PROVIDED RECORDS: Begin

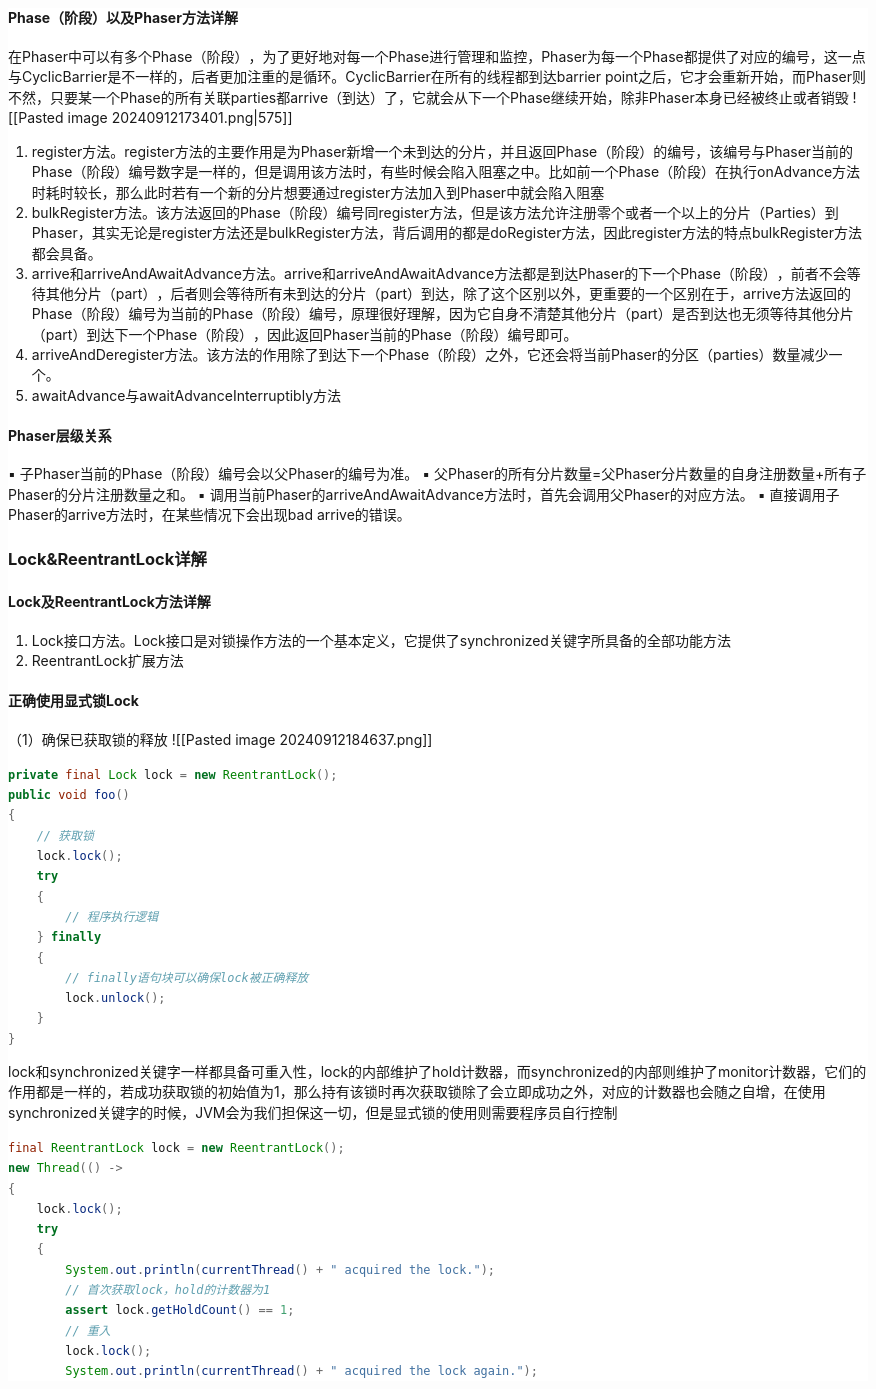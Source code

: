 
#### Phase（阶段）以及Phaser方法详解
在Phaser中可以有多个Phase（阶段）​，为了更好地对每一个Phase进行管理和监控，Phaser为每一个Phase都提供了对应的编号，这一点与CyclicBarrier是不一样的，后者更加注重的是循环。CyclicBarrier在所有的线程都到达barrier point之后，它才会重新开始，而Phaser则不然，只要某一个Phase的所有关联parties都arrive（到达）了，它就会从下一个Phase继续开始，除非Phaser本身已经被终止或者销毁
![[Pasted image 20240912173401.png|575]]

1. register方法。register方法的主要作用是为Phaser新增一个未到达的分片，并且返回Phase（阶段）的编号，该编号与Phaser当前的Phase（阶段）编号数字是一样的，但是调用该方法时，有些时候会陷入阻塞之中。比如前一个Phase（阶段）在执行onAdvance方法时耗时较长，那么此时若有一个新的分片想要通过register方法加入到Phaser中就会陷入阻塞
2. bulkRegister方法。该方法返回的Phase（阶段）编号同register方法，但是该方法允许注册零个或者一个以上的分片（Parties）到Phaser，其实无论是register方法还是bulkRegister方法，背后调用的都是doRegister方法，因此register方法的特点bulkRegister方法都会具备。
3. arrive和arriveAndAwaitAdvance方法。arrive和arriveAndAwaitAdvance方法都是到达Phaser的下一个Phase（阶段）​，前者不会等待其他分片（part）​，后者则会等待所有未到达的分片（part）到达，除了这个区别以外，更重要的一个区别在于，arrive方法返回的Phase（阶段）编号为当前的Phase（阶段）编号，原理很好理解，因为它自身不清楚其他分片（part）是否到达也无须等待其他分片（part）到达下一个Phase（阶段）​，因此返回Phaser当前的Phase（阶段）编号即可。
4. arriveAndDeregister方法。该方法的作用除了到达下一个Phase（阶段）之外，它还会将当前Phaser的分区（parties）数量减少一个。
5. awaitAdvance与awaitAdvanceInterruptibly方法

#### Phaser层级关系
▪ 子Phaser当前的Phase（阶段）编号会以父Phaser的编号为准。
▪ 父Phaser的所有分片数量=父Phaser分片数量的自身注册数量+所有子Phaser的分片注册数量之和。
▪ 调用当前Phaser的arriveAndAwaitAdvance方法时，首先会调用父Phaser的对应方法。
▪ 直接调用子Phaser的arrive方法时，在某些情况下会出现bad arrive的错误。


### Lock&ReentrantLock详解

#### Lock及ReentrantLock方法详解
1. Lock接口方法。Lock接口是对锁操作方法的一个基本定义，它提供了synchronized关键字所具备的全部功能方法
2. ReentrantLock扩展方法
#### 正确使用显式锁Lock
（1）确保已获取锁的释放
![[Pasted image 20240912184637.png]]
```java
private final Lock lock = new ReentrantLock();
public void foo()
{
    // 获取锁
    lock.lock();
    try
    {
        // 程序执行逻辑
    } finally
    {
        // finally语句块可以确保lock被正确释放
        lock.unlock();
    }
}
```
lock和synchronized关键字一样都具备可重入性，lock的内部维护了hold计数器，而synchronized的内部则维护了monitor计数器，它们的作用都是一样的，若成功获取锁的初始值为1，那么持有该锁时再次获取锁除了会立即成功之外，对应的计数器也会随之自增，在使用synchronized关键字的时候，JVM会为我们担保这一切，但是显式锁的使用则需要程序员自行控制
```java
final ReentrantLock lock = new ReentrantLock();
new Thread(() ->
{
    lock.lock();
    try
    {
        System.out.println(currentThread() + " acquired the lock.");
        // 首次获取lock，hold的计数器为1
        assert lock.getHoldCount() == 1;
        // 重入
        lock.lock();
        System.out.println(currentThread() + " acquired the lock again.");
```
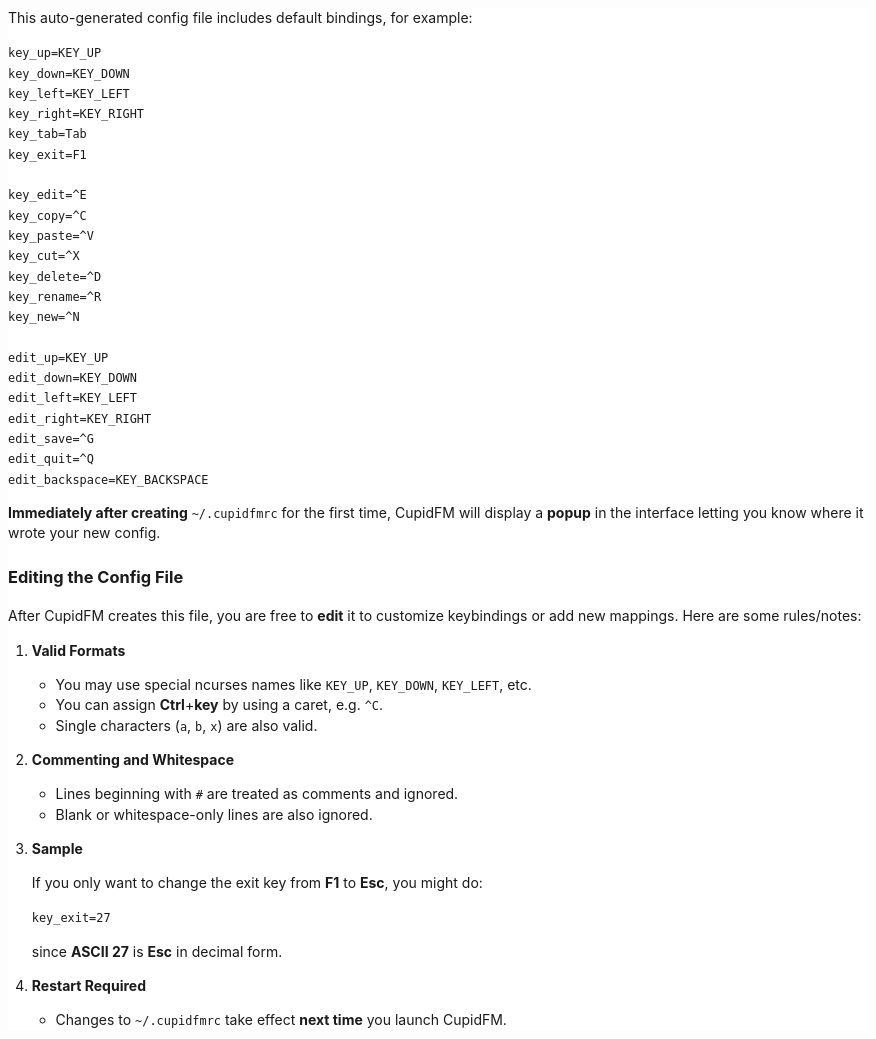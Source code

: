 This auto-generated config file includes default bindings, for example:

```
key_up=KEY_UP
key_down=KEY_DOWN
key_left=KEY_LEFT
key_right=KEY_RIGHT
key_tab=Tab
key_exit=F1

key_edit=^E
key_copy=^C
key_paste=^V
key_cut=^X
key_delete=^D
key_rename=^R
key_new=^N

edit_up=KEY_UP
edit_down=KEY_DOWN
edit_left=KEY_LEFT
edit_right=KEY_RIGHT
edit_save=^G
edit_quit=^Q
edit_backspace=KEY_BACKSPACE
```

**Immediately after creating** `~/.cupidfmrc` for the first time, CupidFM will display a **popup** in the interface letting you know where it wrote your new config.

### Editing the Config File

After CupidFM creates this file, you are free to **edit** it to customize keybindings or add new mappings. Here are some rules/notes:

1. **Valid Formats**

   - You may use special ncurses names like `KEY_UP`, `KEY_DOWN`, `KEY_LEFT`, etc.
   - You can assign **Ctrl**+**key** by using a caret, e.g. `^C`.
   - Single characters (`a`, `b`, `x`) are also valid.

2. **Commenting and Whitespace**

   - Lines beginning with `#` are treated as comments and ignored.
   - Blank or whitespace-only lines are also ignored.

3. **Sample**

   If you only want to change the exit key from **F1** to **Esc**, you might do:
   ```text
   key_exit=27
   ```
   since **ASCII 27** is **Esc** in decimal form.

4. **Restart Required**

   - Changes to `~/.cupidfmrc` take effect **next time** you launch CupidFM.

PROVIDED RECORDS: End

## WHAT IS REQUIRED
List all lines above in which the string "also" appears.

## EXERCISE RESPONSE
   - Single characters (`a`, `b`, `x`) are also valid.
   - Blank or whitespace-only lines are also ignored.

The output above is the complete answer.